• ACTIVITY:
Every line from the beginning of the data through the line containing "4. File structure" should be reproduced exactly, and no further lines should be output.

+-------+

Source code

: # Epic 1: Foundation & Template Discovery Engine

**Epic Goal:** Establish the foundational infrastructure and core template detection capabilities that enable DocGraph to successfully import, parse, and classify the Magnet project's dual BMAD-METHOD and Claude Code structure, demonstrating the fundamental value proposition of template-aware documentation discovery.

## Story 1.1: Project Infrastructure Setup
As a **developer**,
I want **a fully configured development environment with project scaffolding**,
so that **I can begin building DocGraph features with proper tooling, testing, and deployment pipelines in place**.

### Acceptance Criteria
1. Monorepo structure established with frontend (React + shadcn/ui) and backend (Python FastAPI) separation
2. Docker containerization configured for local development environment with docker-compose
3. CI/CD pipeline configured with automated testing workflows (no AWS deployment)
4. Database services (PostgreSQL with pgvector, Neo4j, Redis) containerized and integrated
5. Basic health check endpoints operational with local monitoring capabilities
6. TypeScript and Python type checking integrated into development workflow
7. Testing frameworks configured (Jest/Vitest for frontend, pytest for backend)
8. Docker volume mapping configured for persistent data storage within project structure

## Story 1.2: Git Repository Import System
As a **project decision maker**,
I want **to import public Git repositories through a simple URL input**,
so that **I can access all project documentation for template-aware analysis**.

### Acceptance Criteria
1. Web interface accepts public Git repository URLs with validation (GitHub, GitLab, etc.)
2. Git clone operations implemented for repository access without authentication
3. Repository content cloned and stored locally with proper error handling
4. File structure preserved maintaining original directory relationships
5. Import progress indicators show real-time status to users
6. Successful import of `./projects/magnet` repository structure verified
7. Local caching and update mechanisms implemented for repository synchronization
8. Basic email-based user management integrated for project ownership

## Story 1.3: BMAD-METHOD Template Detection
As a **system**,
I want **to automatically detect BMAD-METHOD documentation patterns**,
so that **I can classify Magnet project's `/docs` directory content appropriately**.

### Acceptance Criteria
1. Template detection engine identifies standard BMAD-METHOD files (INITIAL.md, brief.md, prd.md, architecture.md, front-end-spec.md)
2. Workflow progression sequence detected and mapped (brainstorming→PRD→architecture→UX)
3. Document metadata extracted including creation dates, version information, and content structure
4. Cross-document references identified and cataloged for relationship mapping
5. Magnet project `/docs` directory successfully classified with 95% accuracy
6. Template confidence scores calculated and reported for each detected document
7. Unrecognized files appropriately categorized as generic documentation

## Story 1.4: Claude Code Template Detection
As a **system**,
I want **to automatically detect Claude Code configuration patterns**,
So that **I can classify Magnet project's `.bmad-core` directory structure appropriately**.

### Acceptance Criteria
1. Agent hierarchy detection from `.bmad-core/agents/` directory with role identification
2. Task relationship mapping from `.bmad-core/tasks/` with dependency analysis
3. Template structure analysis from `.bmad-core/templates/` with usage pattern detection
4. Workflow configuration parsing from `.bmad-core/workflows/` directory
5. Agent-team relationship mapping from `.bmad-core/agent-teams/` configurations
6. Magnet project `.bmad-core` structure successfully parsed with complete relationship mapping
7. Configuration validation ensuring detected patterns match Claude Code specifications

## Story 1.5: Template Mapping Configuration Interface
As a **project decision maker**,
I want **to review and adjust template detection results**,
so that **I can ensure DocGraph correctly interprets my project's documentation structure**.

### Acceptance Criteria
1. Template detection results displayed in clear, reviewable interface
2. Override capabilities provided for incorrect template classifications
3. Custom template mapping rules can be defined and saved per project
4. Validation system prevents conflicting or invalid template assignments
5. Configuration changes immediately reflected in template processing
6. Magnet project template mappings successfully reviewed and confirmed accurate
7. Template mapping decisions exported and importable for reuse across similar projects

+-------+

• WRITTEN SOLUTION:
Source code

: # Epic 1: Foundation & Template Discovery Engine

**Epic Goal:** Establish the foundational infrastructure and core template detection capabilities that enable DocGraph to successfully import, parse, and classify the Magnet project's dual BMAD-METHOD and Claude Code structure, demonstrating the fundamental value proposition of template-aware documentation discovery.

## Story 1.1: Project Infrastructure Setup
As a **developer**,
I want **a fully configured development environment with project scaffolding**,
so that **I can begin building DocGraph features with proper tooling, testing, and deployment pipelines in place**.

### Acceptance Criteria
1. Monorepo structure established with frontend (React + shadcn/ui) and backend (Python FastAPI) separation
2. Docker containerization configured for local development environment with docker-compose
3. CI/CD pipeline configured with automated testing workflows (no AWS deployment)
4. Database services (PostgreSQL with pgvector, Neo4j, Redis) containerized and integrated
5. Basic health check endpoints operational with local monitoring capabilities
6. TypeScript and Python type checking integrated into development workflow
7. Testing frameworks configured (Jest/Vitest for frontend, pytest for backend)
8. Docker volume mapping configured for persistent data storage within project structure

## Story 1.2: Git Repository Import System
As a **project decision maker**,
I want **to import public Git repositories through a simple URL input**,
so that **I can access all project documentation for template-aware analysis**.

### Acceptance Criteria
1. Web interface accepts public Git repository URLs with validation (GitHub, GitLab, etc.)
2. Git clone operations implemented for repository access without authentication
3. Repository content cloned and stored locally with proper error handling
4. File structure preserved maintaining original directory relationships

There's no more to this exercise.